コバケン&大阪フィル「炎の第九」オーケストラ合わせの朝。散策中の心斎橋にて、「モーツァルト 伝説の録音」第1巻「名ヴァイオリニストと弦楽四重奏団」、第2巻「名ピアニストたち」(飛鳥新社)と出逢った(各12CD + 書籍)。
「内容は良さそうだけれど、この
ハイレゾ時代にCDを買うのもどうか?」と定価で購入するのを躊躇っていたところ、破格の安値で店頭に置かれていたのを発見したのである。
「きっと、わたしを待っていたのだ。ここで出逢ったのも運命」。
まだホテルの一室に居るためCDを聴いたワケではないが、「これなら仮に定価で購入しても悔いはない」と呼べる代物であることは、手にしてみて分かる。本物の手応えとでも言おうか、作り手の思い入れやこだわりがジーンと伝わってくるのてある。

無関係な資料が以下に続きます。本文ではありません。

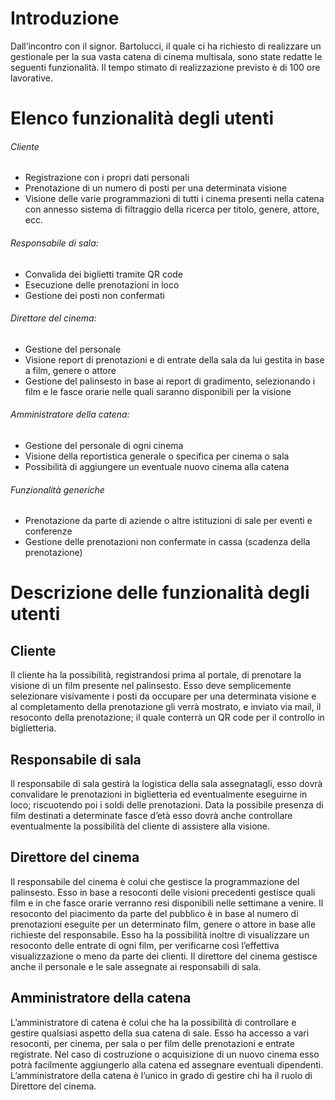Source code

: # Introduzione
Dall’incontro con il signor. Bartolucci, il quale ci ha richiesto di realizzare un gestionale per la sua vasta catena di cinema multisala, sono state redatte le seguenti funzionalità. Il tempo stimato di realizzazione previsto è di 100 ore lavorative. 
# Elenco funzionalità degli utenti
###### Cliente
  - Registrazione con i propri dati personali
  - Prenotazione di un numero di posti per una determinata visione
  - Visione delle varie programmazioni di tutti i cinema presenti nella catena con annesso sistema di filtraggio della ricerca per titolo, genere, attore, ecc.
###### Responsabile di sala:
  - Convalida dei biglietti tramite QR code
  - Esecuzione delle prenotazioni in loco
  - Gestione dei posti non confermati
###### Direttore del cinema:
  - Gestione del personale
  - Visione report di prenotazioni e di entrate della sala da lui gestita in base a film, genere o attore
  - Gestione del palinsesto in base ai report di gradimento, selezionando i film e le fasce orarie nelle quali saranno disponibili per la visione
###### Amministratore della catena:
  - Gestione del personale di ogni cinema
  - Visione della reportistica generale o specifica per cinema o sala
  - Possibilità di aggiungere un eventuale nuovo cinema alla catena
###### Funzionalità generiche
  - Prenotazione da parte di aziende o altre istituzioni di sale per eventi e conferenze
  - Gestione delle prenotazioni non confermate in cassa (scadenza della prenotazione)
 
# Descrizione delle funzionalità degli utenti
## Cliente
Il cliente ha la possibilità, registrandosi prima al portale, di prenotare la visione di un film presente nel palinsesto. Esso deve semplicemente selezionare visivamente i posti da occupare per una determinata visione e al completamento della prenotazione gli verrà mostrato, e inviato via mail, il resoconto della prenotazione; il quale conterrà un QR code per il controllo in biglietteria. 
## Responsabile di sala
Il responsabile di sala gestirà la logistica della sala assegnatagli, esso dovrà convalidare le prenotazioni in biglietteria ed eventualmente eseguirne in loco; riscuotendo poi i soldi delle prenotazioni. Data la possibile presenza di film destinati a determinate fasce d’età esso dovrà anche controllare eventualmente la possibilità del cliente di assistere alla visione.
## Direttore del cinema
Il responsabile del cinema è colui che gestisce la programmazione del palinsesto. Esso in base a resoconti delle visioni precedenti gestisce quali film e in che fasce orarie verranno resi disponibili nelle settimane a venire. Il resoconto del piacimento da parte del pubblico è in base al numero di prenotazioni eseguite per un determinato film, genere o attore in base alle richieste del responsabile.
Esso ha la possibilità inoltre di visualizzare un resoconto delle entrate di ogni film, per verificarne così l’effettiva visualizzazione o meno da parte dei clienti.
Il direttore del cinema gestisce anche il personale e le sale assegnate ai responsabili di sala.
## Amministratore della catena
L’amministratore di catena è colui che ha la possibilità di controllare e gestire qualsiasi aspetto della sua catena di sale. Esso ha accesso a vari resoconti, per cinema, per sala o per film delle prenotazioni e entrate registrate. Nel caso di costruzione o acquisizione di un nuovo cinema esso potrà facilmente aggiungerlo alla catena ed assegnare eventuali dipendenti.
L’amministratore della catena è l’unico in grado di gestire chi ha il ruolo di Direttore del cinema.
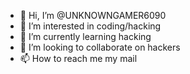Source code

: - 👋 Hi, I’m @UNKNOWNGAMER6090
- 👀 I’m interested in coding/hacking
- 🌱 I’m currently learning hacking
- 💞️ I’m looking to collaborate on hackers
- 📫 How to reach me my mail

<!---
UNKNOWNGAMER6090/UNKNOWNGAMER6090 is a ✨ special ✨ repository because its `README.md` (this file) appears on your GitHub profile.
You can click the Preview link to take a look at your changes.
--->
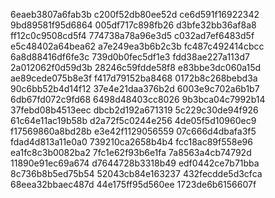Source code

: 6eaeb3807a6fab3b
c200f52db80ee52d
ce6d591f16922342
9bd89581f95d6864
005df717c898fb26
d3bfe32bb36af8a8
ff12c0c9508cd5f4
774738a78a96e3d5
c032ad7ef6483d5f
e5c48402a64bea62
a7e249ea3b6b2c3b
fc487c492414cbcc
6a8d88416df6fe3c
739d0b0fec5df1e3
fdd38ae227a113d7
2a012062f0d59d3b
28246c59fdde58f8
e83bbe3dc060a15d
ae89cede075b8e3f
f417d79152ba8468
0172b8c268bebd3a
90c6bb52b4d14f12
37e4e21daa376b2d
6003e9c702a6b1b7
6db67fd072c9fd68
6498d48403cc8026
9b3bca04c7992b14
37febd08b4513eec
dbcb2d192a671319
5c229c30de94f926
61c64e11ac19b58b
d2a72f5c0244e256
4de05f5d10960ec9
f17569860a8bd28b
e3e42f1129056559
07c666d4dbafa3f5
fdad4d813a11e0a0
739210ca2658b4b4
fcc18ac89f558e96
ea1fc8c3b0082ba2
7fc1e62f93b6e1fa
7a8563a4cb74792d
11890e91ec69a674
d7644728b3318b49
edf0442ce7b71bba
8c736b8b5ed75b54
52043cb84e163237
432fecdde5d3cfca
68eea32bbaec487d
44e175ff95d560ee
1723de6b6156607f
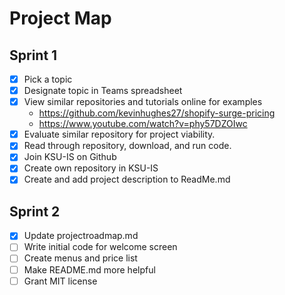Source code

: # Project Map 
## Sprint 1
- [x] Pick a topic
- [x] Designate topic in Teams spreadsheet
- [x] View similar repositories and tutorials online for examples
     - https://github.com/kevinhughes27/shopify-surge-pricing
     - https://www.youtube.com/watch?v=phy57DZOIwc
- [x] Evaluate similar repository for project viability.
- [x] Read through repository, download, and run code.
- [x] Join KSU-IS on Github
- [x] Create own repository in KSU-IS
- [x] Create and add project description to ReadMe.md

## Sprint 2
- [x] Update projectroadmap.md
- [ ] Write initial code for welcome screen
- [ ] Create menus and price list
- [ ] Make README.md more helpful
- [ ] Grant MIT license
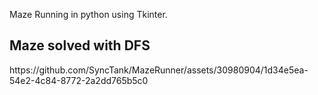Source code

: Maze Running in python using Tkinter. 


<h2>Maze solved with DFS</h2>
https://github.com/SyncTank/MazeRunner/assets/30980904/1d34e5ea-54e2-4c84-8772-2a2dd765b5c0

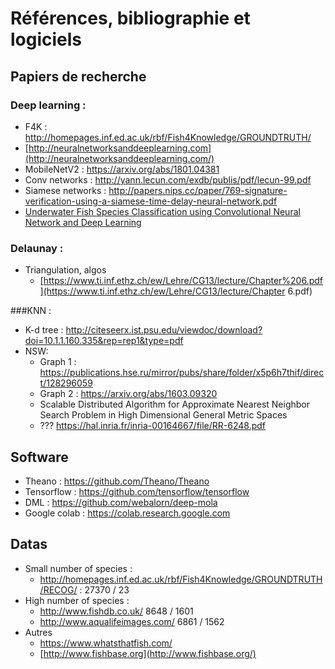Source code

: # Références, bibliographie et logiciels

## Papiers de recherche

### Deep learning :

-   F4K : http://homepages.inf.ed.ac.uk/rbf/Fish4Knowledge/GROUNDTRUTH/
-   [http://neuralnetworksanddeeplearning.com](http://neuralnetworksanddeeplearning.com/)
-   MobileNetV2 : https://arxiv.org/abs/1801.04381
-   Conv networks : http://yann.lecun.com/exdb/publis/pdf/lecun-99.pdf
-   Siamese networks : http://papers.nips.cc/paper/769-signature-verification-using-a-siamese-time-delay-neural-network.pdf
-   [Underwater Fish Species Classification using Convolutional Neural Network and Deep Learning](https://arxiv.org/pdf/1805.10106.pdf)

### Delaunay :

-   Triangulation, algos
    -   [https://www.ti.inf.ethz.ch/ew/Lehre/CG13/lecture/Chapter%206.pdf](https://www.ti.inf.ethz.ch/ew/Lehre/CG13/lecture/Chapter 6.pdf)

###KNN :

-   K-d tree : http://citeseerx.ist.psu.edu/viewdoc/download?doi=10.1.1.160.335&rep=rep1&type=pdf
-   NSW:
    -   Graph 1 : https://publications.hse.ru/mirror/pubs/share/folder/x5p6h7thif/direct/128296059
    -   Graph 2 : https://arxiv.org/abs/1603.09320
    -   Scalable Distributed Algorithm for Approximate Nearest Neighbor Search Problem in High Dimensional General Metric Spaces
    -   ??? https://hal.inria.fr/inria-00164667/file/RR-6248.pdf

## Software

-   Theano : https://github.com/Theano/Theano
-   Tensorflow : https://github.com/tensorflow/tensorflow
-   DML : https://github.com/webalorn/deep-mola
-   Google colab : https://colab.research.google.com



## Datas

-   Small number of species :
    -   http://homepages.inf.ed.ac.uk/rbf/Fish4Knowledge/GROUNDTRUTH/RECOG/ : 27370 / 23
-   High number of species :
    -   http://www.fishdb.co.uk/ 8648 / 1601
    -   http://www.aqualifeimages.com/  6861 / 1562
-   Autres
    -   https://www.whatsthatfish.com/
    -   [http://www.fishbase.org](http://www.fishbase.org/)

まず、装丁が美しい。書籍のつくりも堅牢だ。なにより、中身が充実している。SP時代の名前だけしか知らない、或いは名前すら知らなかった往時の名演奏家たちについて多くの情報があり、演奏や録音の時代背景も分かり、さらに音盤の資料としても一級品と呼んで差し支えないだろう。
そして、何よりこの書籍の価値を高めているのは、内田光子へのインタビューであろう。
モーツァルトについて、演奏家について、演奏行為について、そして、音楽の本質について語られる言葉は宝石のようであり、そのいちいちが最短距離でズバリと核心を射ている。
それらをここで披露するのは反則だと思うので一例のみを挙げておこう。
それは、「モーツァルトは許せる心を持った人」という言葉である。
「私は、彼女(伯爵夫人)は許したんだと思うのね。だけど、その音楽の美しさ、許すということ、それがなかったら、『フィガロの結婚』を聴いた意味がないと思う。」
確かにそうだ。許しがあってこそのフィガロでありモーツァルト。この至言、野田秀樹が聞いたら、なんと言うだろう(笑)。
とまれ、SP復刻の第一人者、新忠篤氏による音を聴くのが楽しみである。しばらくは長時間リスニングルームに籠もることは難しそうなのだけれど。